Officials of the Cagayan Economic Zone Authority (Ceza), which oversees the port’s operations, have dismissed allegations the arrival of the car shipment was in defiance of a Supreme Court ruling that reinstated a government ban on the entry of used vehicles into the country.
At 10 a.m., the shipment was cleared for unloading by a boarding team representing the customs, quarantine and immigration bureaus. At 1 p.m., the ship’s ramp was lowered and stevedores began unloading the vehicles that originated from Yokohama, Japan, and Kaohsiung, Taiwan.
Leilani Alameda, deputy collector of the Bureau of Customs here who was on the team that inspected the cargo, said the processing of the shipment would be deferred because of standing orders from Customs Commissioner Ruffy Biazon.
“This (inspection) is part of our mandated function to inspect cargo arriving in the country. But we are under strict instructions not to entertain any applications to have these processed, until further notice,” she said.
Based on a shipping manifest obtained by the Inquirer, the shipment contained about 30 Hummers, 53 Mercedes Benz sports cars, 21 BMWs of various models, seven Porsches consisting of 911, Boxster and Carrera models, a Ferrari F335 Berlinetta and a Lamborghini Murcielago.
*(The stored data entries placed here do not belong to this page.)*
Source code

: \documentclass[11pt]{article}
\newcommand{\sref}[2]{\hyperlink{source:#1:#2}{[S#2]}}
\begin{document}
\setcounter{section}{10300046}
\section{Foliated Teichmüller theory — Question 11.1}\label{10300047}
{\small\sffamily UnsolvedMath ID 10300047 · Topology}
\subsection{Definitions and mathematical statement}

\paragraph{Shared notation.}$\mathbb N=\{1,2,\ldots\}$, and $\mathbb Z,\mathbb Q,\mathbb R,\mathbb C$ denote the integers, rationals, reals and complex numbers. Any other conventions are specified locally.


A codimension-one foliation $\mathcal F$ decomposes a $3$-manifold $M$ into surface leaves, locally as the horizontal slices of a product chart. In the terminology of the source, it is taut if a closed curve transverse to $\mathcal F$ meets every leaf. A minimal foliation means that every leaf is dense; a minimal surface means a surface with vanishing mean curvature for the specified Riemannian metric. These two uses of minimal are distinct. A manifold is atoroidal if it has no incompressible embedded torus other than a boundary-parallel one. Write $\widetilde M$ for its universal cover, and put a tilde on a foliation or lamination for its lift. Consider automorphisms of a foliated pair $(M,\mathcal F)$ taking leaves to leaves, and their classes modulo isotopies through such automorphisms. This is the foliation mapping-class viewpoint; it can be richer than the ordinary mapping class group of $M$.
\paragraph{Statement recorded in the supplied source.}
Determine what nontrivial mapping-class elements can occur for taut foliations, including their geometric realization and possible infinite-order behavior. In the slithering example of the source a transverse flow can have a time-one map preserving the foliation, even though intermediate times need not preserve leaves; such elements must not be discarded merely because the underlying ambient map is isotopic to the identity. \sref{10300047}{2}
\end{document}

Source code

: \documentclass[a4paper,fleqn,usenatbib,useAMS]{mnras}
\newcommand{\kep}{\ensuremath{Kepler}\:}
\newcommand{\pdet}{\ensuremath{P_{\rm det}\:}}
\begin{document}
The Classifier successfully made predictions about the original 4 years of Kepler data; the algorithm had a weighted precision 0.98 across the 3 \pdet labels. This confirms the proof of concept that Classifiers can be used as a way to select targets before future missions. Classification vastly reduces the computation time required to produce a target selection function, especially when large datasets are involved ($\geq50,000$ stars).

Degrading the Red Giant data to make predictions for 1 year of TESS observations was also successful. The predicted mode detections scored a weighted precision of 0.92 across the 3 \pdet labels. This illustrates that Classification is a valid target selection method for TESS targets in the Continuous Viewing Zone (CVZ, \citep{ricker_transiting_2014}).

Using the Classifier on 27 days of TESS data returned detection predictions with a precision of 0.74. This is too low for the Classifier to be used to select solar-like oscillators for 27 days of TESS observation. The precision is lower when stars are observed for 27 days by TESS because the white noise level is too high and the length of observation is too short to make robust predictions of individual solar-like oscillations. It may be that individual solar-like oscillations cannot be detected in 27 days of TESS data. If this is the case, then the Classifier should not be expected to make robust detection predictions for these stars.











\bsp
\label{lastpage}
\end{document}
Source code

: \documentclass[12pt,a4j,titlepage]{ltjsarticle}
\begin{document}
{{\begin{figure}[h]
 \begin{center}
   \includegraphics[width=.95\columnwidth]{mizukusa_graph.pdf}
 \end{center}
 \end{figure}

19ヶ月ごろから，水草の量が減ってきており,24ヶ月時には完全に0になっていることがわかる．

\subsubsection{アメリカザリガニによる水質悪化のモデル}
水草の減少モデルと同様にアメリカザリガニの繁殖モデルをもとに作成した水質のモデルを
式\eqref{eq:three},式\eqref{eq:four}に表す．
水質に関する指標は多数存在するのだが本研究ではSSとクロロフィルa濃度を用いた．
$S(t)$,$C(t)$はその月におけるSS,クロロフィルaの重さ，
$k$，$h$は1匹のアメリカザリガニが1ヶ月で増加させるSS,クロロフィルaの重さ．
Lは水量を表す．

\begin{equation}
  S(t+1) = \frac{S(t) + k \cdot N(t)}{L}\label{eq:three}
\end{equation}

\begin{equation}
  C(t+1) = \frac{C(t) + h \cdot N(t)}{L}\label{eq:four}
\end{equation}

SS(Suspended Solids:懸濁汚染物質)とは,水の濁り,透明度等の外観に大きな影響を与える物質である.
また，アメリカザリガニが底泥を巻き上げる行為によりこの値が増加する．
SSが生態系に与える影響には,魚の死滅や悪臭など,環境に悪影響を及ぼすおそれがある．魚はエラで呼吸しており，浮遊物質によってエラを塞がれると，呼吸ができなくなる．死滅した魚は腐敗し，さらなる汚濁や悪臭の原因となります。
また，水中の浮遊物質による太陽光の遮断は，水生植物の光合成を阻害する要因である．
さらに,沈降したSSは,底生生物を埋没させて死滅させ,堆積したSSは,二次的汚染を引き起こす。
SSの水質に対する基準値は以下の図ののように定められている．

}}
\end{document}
The shipment also included high-end, off-road trucks and SUVs. The rest were passenger vans, sedans and miniwagons.
The vehicles were brought into the country through a permit issued to Fenix (Ceza) International, which took over from Forerunner Multi-Resources Inc. as the main importer of used cars here.
In a January 7 decision, the Supreme Court upheld the validity of an injunction imposed against the operations of Forerunner in a case questioning the applicability of Executive Order No. 156 in its operations. The EO, issued by former President Gloria Macapagal Arroyo in 2002, imposed a ban on imported vehicles, including at free ports, “to accelerate the sound development of the motor vehicle industry in the Philippines”.
Moments after the MV Zambales docked, about 10 people who were waiting at the pier boarded the ship with bags and luggage. Customs officials said they were the wives and family members of the 21 Filipino crewmembers who were issued boarding passes to join their loved ones during the vessel’s one-day stay here.
The port then became a virtual car showroom as the vehicles were rolled out of the 10,409-ton ship and inventoried by arrastre personnel before they were driven by the car dealers’ employees to the used-car compound in Casambalangan here, about two kilometers from Port Irene.
As the unloading progressed, car dealers, some of whom were Koreans, could be seen watching from a distance. A group of Pakistanis could be seen rolling out the Toyota miniwagons. A number of the units, including a yellow 2002 Lamborghini Murcielago, could not be started and had to be either towed or pushed to a hangar.
Ralph Patrick Iloy, the Ceza port operations chief, said the vehicles will be stored at the car lot pending the resolution of the legal question on whether or not they can be registered and sold.
The car dealers’ “only option will really be to export them if this ban becomes permanent,” he said.
The BOC and Land Transportation Office have separately issued directives to their field offices to discontinue the processing of the shipment that arrived here Saturday and an earlier shipment of 293 units that arrived on Feb. 11 aboard the MV Sungari.
Most of the vehicles that arrived here Saturday will undergo conversion from right-hand to left-hand drive to conform with Philippine highway standards.
The high-end cars, however, which are original left-hand drive, do not need converting, and are cleaned before being released to their new owners, according to Richard Lumayag, liaison officer of the New Apollo International Cagayan Trading Inc., the biggest dealer of used cars here.